= Frank Farmer (physicist) =

Frank Farmer OBE (18 September 1912 – 16 July 2004) was an English physicist, and a pioneer in the application of physics to medicine, particularly in relation to the practical aspects of cancer treatment by radiation.

==Early life and education==
Frank Taylor Farmer was born in Bexleyheath, Kent and studied at Eltham College before graduating with a first-class honours degree in electrical engineering from King's College London in 1933. He then continued to the University of Cambridge, where he completed a four-year PhD on radio-wave propagation in the ionosphere, working as part of J. A. Ratcliffe's research group. He continued researching this topic thereafter at the Marconi Research Centre near Chelmsford, Essex.

==Career==
In 1940, Farmer began working as assistant physicist in the radiography department at Middlesex Hospital, one of a group of physicists employed by London hospitals during the war to work on issues related to the emerging technology of X-rays, and the use of radium to treat cancer. These issues would become the central focus of Farmer's subsequent career. One of the instruments he invented while at Middlesex, the Farmer dosimeter, became a standard tool used in hospitals around the world to calibrate X-ray machines, and is still produced commercially today.
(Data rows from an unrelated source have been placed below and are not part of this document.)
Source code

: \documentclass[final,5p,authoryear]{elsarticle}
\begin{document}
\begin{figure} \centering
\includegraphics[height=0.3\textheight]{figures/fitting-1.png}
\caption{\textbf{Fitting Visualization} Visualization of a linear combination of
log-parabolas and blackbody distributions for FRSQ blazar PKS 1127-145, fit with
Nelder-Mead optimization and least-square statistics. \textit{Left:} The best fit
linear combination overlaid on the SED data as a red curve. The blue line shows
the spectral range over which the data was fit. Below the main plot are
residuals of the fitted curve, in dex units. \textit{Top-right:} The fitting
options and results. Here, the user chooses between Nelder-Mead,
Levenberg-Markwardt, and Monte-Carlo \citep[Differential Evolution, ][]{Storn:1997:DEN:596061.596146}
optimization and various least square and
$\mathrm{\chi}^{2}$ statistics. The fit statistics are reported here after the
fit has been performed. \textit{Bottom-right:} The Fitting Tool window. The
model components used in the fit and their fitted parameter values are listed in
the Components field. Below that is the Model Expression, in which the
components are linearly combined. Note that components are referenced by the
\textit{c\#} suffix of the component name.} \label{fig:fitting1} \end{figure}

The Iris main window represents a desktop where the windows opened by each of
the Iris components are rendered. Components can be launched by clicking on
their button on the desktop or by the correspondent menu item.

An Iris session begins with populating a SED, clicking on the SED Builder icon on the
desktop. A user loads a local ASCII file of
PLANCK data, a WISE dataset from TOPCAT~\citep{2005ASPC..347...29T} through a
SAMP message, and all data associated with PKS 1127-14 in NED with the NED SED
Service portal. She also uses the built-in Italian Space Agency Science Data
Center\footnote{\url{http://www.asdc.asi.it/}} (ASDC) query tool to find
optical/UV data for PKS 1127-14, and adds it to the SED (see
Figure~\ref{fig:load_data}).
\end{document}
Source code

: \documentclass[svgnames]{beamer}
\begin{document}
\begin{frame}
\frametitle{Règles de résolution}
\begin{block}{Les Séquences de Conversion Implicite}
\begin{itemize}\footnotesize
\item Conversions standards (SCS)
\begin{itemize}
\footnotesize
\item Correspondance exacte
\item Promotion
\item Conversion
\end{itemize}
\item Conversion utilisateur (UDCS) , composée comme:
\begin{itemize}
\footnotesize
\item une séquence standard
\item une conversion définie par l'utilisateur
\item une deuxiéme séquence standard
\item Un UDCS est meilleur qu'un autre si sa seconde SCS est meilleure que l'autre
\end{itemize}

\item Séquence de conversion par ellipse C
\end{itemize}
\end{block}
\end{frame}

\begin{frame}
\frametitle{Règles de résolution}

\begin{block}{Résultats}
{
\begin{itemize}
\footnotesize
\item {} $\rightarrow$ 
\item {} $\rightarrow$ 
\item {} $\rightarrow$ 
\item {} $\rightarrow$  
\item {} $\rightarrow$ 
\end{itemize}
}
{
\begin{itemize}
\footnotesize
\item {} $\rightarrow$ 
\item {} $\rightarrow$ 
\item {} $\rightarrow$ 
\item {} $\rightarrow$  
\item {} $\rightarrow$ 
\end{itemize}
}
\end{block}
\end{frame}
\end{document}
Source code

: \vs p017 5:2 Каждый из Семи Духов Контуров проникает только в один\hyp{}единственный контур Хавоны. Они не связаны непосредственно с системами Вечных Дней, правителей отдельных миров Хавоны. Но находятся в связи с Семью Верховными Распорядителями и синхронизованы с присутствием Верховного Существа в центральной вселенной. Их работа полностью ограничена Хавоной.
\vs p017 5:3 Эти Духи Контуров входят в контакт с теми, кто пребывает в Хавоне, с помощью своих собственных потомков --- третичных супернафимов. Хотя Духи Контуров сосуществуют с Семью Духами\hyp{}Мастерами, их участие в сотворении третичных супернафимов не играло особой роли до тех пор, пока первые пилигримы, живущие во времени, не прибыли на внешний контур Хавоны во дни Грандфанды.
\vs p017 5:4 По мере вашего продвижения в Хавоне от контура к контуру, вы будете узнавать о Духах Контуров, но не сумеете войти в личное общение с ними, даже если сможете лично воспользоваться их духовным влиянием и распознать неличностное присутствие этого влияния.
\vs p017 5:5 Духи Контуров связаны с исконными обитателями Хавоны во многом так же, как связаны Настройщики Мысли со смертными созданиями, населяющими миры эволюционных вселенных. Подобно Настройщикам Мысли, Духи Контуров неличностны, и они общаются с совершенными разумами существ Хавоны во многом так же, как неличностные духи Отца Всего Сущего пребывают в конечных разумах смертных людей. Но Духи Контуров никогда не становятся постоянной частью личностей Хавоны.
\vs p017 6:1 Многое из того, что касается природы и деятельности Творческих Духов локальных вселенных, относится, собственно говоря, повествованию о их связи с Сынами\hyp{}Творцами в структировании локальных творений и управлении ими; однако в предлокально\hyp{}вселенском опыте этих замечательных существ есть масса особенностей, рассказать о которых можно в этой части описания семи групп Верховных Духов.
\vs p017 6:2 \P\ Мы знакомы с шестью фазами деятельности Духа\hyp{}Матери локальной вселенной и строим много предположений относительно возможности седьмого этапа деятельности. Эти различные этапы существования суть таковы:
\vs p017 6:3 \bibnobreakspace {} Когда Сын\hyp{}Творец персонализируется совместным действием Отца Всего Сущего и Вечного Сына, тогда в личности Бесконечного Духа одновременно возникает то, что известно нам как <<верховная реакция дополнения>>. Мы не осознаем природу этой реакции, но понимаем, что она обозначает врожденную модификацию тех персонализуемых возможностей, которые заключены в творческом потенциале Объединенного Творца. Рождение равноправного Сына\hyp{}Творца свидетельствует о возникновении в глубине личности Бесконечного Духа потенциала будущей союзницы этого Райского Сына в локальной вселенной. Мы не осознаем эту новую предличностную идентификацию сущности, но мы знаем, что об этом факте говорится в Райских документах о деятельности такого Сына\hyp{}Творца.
In 1945 he moved to become head physicist at the Royal Victoria Infirmary (RVI) in Newcastle-Upon-Tyne. The hospital at that time had Marconi deep therapy X-Ray machines installed, with which Farmer was closely familiar from his time working at Marconi, and as a result the hospital was able to keep these machines in clinical use for many years. Farmer's team brought together experts in health physics, radio-isotopes, ultrasonics, instrumentation and physiological measurement. Specific innovations included the world's first gantry-mounted linear particle accelerator for cancer treatment, installed in 1963, and numerous clinical uses of the radioisotope tracer technique, developed using radio-isotopes from the nuclear reactors at Amersham and Harwell, which became available to researchers after World War II. When the new department opened, Farmer was appointed first Professor of Medical Physics at Newcastle University in 1966. While at the RVI, Farmer and his team turned the facility into a renowned centre for research into medical applications of radio-isotope technology, providing services in these areas to the entire region of Northern England, which had previously had none. At the time of Frank Farmer's retirement in 1978, the department had branches in Teesside and Cumbria, as well as the three hospitals in Newcastle, and employed 70 scientific and technical staff.

Farmer was President of the Hospital Physicists Association (1959–60; now the Institute of Physics and Engineering in Medicine) and the British Institute of Radiology (1973–74). During his career he served on the International Commission on Radiation Units and Measurements and many other professional radiography and research bodies, and authored a large number of scientific papers. He was awarded an OBE in 1973 for services to physics applied to medicine.

==Personal life==
Farmer was a devout Quaker, and worked for and with numerous local projects in Newcastle-Upon-Tyne aiming to improve the lives of the homeless, especially in retirement. He was also a member of Friends of the Earth and environmental campaigner, living a frugal life with a solar panel installed on the roof of his house, and a public opponent of nuclear power and nuclear weapons.

He was also a keen amateur shortwave radio enthusiast. In 1977 the Wireless Institute of Australia awarded him the Cook Bicentenary Award for his dedication to the shortwave radio community.

In 1960, Frank Farmer married Dr. Marion Bethune, a paediatric cardiologist, who died before him. He died of pancreatic cancer in St. Oswald's Hospice in Newcastle in 2004, aged 91.